Start of Dataset content

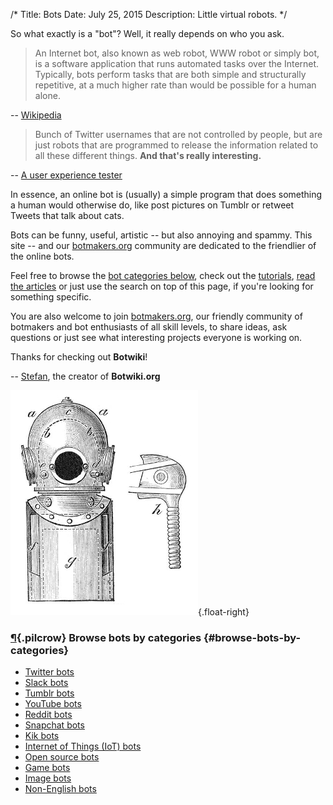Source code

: /*
Title: Bots
Date: July 25, 2015
Description: Little virtual robots.
*/

So what exactly is a "bot"? Well, it really depends on who you ask.

> An Internet bot, also known as web robot, WWW robot or simply bot, is a software application that runs automated tasks over the Internet. Typically, bots perform tasks that are both simple and structurally repetitive, at a much higher rate than would be possible for a human alone.

-- [Wikipedia](https://en.wikipedia.org/wiki/Internet_bot)

> Bunch of Twitter usernames that are not controlled by people, but are just robots that are programmed to release the information related to all these different things. **And that's really interesting.**

-- [A user experience tester](http://peek.usertesting.com/result/20922996954524)

In essence, an online bot is (usually) a simple program that does something a human would otherwise do, like post pictures on Tumblr or retweet Tweets that talk about cats.

Bots can be funny, useful, artistic -- but also annoying and spammy. This site -- and our [botmakers.org](https://botmakers.org/) community are dedicated to the friendlier of the online bots.

Feel free to browse the [bot categories below](#browse-bots-by-categories), check out the [tutorials](/tutorials/), [read the articles](/articles/) or just use the search on top of this page, if you're looking for something specific.

You are also welcome to join [botmakers.org](https://botmakers.org/), our friendly community of botmakers and bot enthusiasts of all skill levels, to share ideas, ask questions or just see what interesting projects everyone is working on.

Thanks for checking out **Botwiki**!

-- [Stefan](https://twitter.com/fourtonfish), the creator of **Botwiki.org**

![Diving gear -- kind of looks like an old school robot](/content/images/illustrations/diving-gear.jpg){.float-right}

### [¶](#browse-bots-by-categories){.pilcrow} Browse bots by categories {#browse-bots-by-categories}

- [Twitter bots](/bots/twitterbots)
- [Slack bots](/bots/slackbots)
- [Tumblr bots](/bots/tumblr-bots)
- [YouTube bots](/bots/youtube-bots)
- [Reddit bots](/bots/redditbots)
- [Snapchat bots](/tag/snapchatbot)
- [Kik bots](/tag/kikbot)
- [Internet of Things (IoT) bots](/bots/iot)
- [Open source bots](/tag/opensource)
- [Game bots](/tag/game)
- [Image bots](/tag/images)
- [Non-English bots](/tag/non-english)
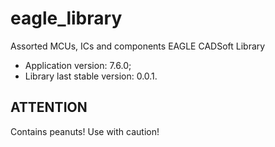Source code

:# eagle_library
Assorted MCUs, ICs and components EAGLE CADSoft Library

* Application version: 7.6.0;
* Library last stable version: 0.0.1.

## ATTENTION

Contains peanuts! Use with caution!
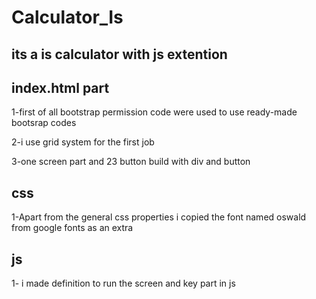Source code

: # Calculator_Is

<!-- <a href="https://muhammetsalihaslan.github.io/Calculator_Is/">Click</a>here to try -->
 
## its a is calculator with js extention

## index.html part

1-first of all bootstrap permission code were used to use ready-made bootsrap codes

2-i use grid system for the first job

3-one screen part and 23 button build with div and button

## css

1-Apart from the general css properties i copied the font named oswald from google fonts as an extra

## js

1- i made definition to run the screen and key part in js


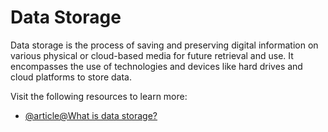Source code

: # Data Storage

Data storage is the process of saving and preserving digital information on various physical or cloud-based media for future retrieval and use. It encompasses the use of technologies and devices like hard drives and cloud platforms to store data.

Visit the following resources to learn more:

- [@article@What is data storage?](https://www.ibm.com/think/topics/data-storage)
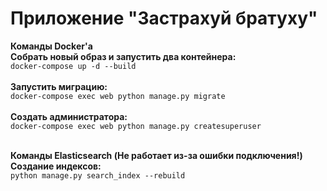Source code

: # Приложение "Застрахуй братуху"

<b>Команды Docker'а</b><br>
<b>Собрать новый образ и запустить два контейнера:</b><br>
`docker-compose up -d --build`<br><br>
<b>Запустить миграцию:</b><br>
`docker-compose exec web python manage.py migrate`<br><br>
<b>Создать администратора:</b><br>
`docker-compose exec web python manage.py createsuperuser`<br><br>

<b>Команды Elasticsearch (Не работает из-за ошибки подключения!)</b><br>
<b>Создание индексов:</b><br>
`python manage.py search_index --rebuild`<br><br>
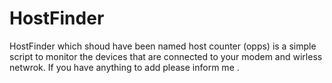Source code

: # HostFinder
HostFinder which shoud have been named host counter (opps)  is a simple script
to monitor the devices that are connected to your modem and wirless netwrok.
If you have anything to add please inform me .


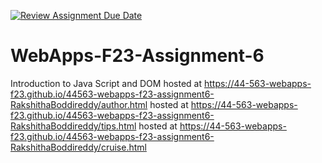 [![Review Assignment Due Date](https://classroom.github.com/assets/deadline-readme-button-24ddc0f5d75046c5622901739e7c5dd533143b0c8e959d652212380cedb1ea36.svg)](https://classroom.github.com/a/b9NC0g7h)
# WebApps-F23-Assignment-6
Introduction to Java Script and DOM
hosted at https://44-563-webapps-f23.github.io/44563-webapps-f23-assignment6-RakshithaBoddireddy/author.html
hosted at https://44-563-webapps-f23.github.io/44563-webapps-f23-assignment6-RakshithaBoddireddy/tips.html
hosted at https://44-563-webapps-f23.github.io/44563-webapps-f23-assignment6-RakshithaBoddireddy/cruise.html
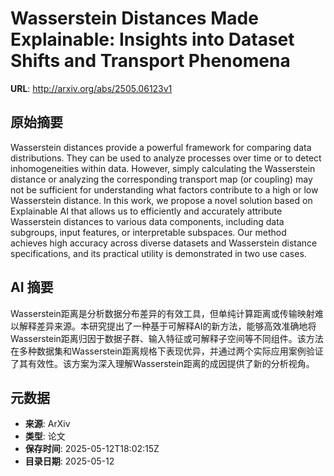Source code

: # Wasserstein Distances Made Explainable: Insights into Dataset Shifts and Transport Phenomena

**URL**: http://arxiv.org/abs/2505.06123v1

## 原始摘要

Wasserstein distances provide a powerful framework for comparing data
distributions. They can be used to analyze processes over time or to detect
inhomogeneities within data. However, simply calculating the Wasserstein
distance or analyzing the corresponding transport map (or coupling) may not be
sufficient for understanding what factors contribute to a high or low
Wasserstein distance. In this work, we propose a novel solution based on
Explainable AI that allows us to efficiently and accurately attribute
Wasserstein distances to various data components, including data subgroups,
input features, or interpretable subspaces. Our method achieves high accuracy
across diverse datasets and Wasserstein distance specifications, and its
practical utility is demonstrated in two use cases.


## AI 摘要

Wasserstein距离是分析数据分布差异的有效工具，但单纯计算距离或传输映射难以解释差异来源。本研究提出了一种基于可解释AI的新方法，能够高效准确地将Wasserstein距离归因于数据子群、输入特征或可解释子空间等不同组件。该方法在多种数据集和Wasserstein距离规格下表现优异，并通过两个实际应用案例验证了其有效性。该方案为深入理解Wasserstein距离的成因提供了新的分析视角。

## 元数据

- **来源**: ArXiv
- **类型**: 论文
- **保存时间**: 2025-05-12T18:02:15Z
- **目录日期**: 2025-05-12
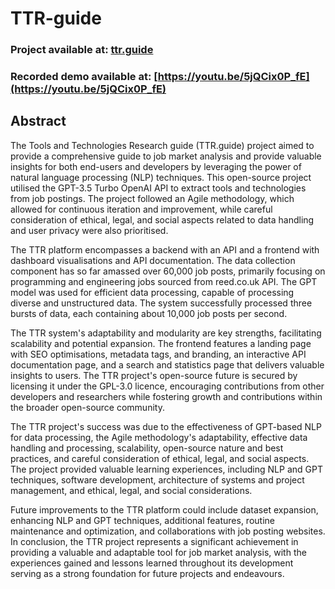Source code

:# TTR-guide

### Project available at: [ttr.guide](https://ttr.guide)

### Recorded demo available at: [https://youtu.be/5jQCix0P_fE](https://youtu.be/5jQCix0P_fE)

## Abstract

The Tools and Technologies Research guide (TTR.guide) project aimed to provide a comprehensive guide to job market analysis and provide valuable insights for both end-users and developers by leveraging the power of natural language processing (NLP) techniques. This open-source project utilised the GPT-3.5 Turbo OpenAI API to extract tools and technologies from job postings. The project followed an Agile methodology, which allowed for continuous iteration and improvement, while careful consideration of ethical, legal, and social aspects related to data handling and user privacy were also prioritised.

The TTR platform encompasses a backend with an API and a frontend with dashboard visualisations and API documentation. The data collection component has so far amassed over 60,000 job posts, primarily focusing on programming and engineering jobs sourced from reed.co.uk API. The GPT model was used for efficient data processing, capable of processing diverse and unstructured data. The system successfully processed three bursts of data, each containing about 10,000 job posts per second.

The TTR system's adaptability and modularity are key strengths, facilitating scalability and potential expansion. The frontend features a landing page with SEO optimisations, metadata tags, and branding, an interactive API documentation page, and a search and statistics page that delivers valuable insights to users. The TTR project's open-source future is secured by licensing it under the GPL-3.0 licence, encouraging contributions from other developers and researchers while fostering growth and contributions within the broader open-source community.

The TTR project's success was due to the effectiveness of GPT-based NLP for data processing, the Agile methodology's adaptability, effective data handling and processing, scalability, open-source nature and best practices, and careful consideration of ethical, legal, and social aspects. The project provided valuable learning experiences, including NLP and GPT techniques, software development, architecture of systems and project management, and ethical, legal, and social considerations.

Future improvements to the TTR platform could include dataset expansion, enhancing NLP and GPT techniques, additional features, routine maintenance and optimization, and collaborations with job posting websites. In conclusion, the TTR project represents a significant achievement in providing a valuable and adaptable tool for job market analysis, with the experiences gained and lessons learned throughout its development serving as a strong foundation for future projects and endeavours.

End of Dataset content

[Exercise directions] Return exactly the lines of the material above, starting at the line containing "- **保存时间**: 2025-05-12T18:02:15Z" and finishing at the line containing "The TTR platform encompasses", without any pictures.

[Problem solution]
- **保存时间**: 2025-05-12T18:02:15Z
- **目录日期**: 2025-05-12
Source code

:# TTR-guide

### Project available at: [ttr.guide](https://ttr.guide)

### Recorded demo available at: [https://youtu.be/5jQCix0P_fE](https://youtu.be/5jQCix0P_fE)

## Abstract

The Tools and Technologies Research guide (TTR.guide) project aimed to provide a comprehensive guide to job market analysis and provide valuable insights for both end-users and developers by leveraging the power of natural language processing (NLP) techniques. This open-source project utilised the GPT-3.5 Turbo OpenAI API to extract tools and technologies from job postings. The project followed an Agile methodology, which allowed for continuous iteration and improvement, while careful consideration of ethical, legal, and social aspects related to data handling and user privacy were also prioritised.

The TTR platform encompasses a backend with an API and a frontend with dashboard visualisations and API documentation. The data collection component has so far amassed over 60,000 job posts, primarily focusing on programming and engineering jobs sourced from reed.co.uk API. The GPT model was used for efficient data processing, capable of processing diverse and unstructured data. The system successfully processed three bursts of data, each containing about 10,000 job posts per second.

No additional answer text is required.